Dataset entries.
● ● ● ● ● ● ●
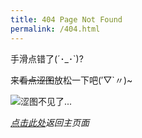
 ```yaml
---
title: 404 Page Not Found
permalink: /404.html
---
```


手滑点错了(´･_･\`)?

来~~看点涩图~~放松一下吧(′▽\`〃)~

![涩图不见了...](https://tenapi.cn/acg/)

*[点击此处](https://ww-rm.github.io/pixivdaily/)返回主页面*
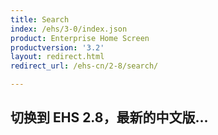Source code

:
 ```yaml
---
title: Search
index: /ehs/3-0/index.json
product: Enterprise Home Screen
productversion: '3.2'
layout: redirect.html
redirect_url: /ehs-cn/2-8/search/

---
```


## 切换到 EHS 2.8，最新的中文版...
● ● ● ● ● ● ●
Copy the records exactly, minus any pictures.

Answer space.
 ```yaml
---
title: 404 Page Not Found
permalink: /404.html
---
```


手滑点错了(´･_･\`)?

来~~看点涩图~~放松一下吧(′▽\`〃)~

![涩图不见了...](https://tenapi.cn/acg/)

*[点击此处](https://ww-rm.github.io/pixivdaily/)返回主页面*
Source code

:
 ```yaml
---
title: Search
index: /ehs/3-0/index.json
product: Enterprise Home Screen
productversion: '3.2'
layout: redirect.html
redirect_url: /ehs-cn/2-8/search/

---
```


## 切换到 EHS 2.8，最新的中文版...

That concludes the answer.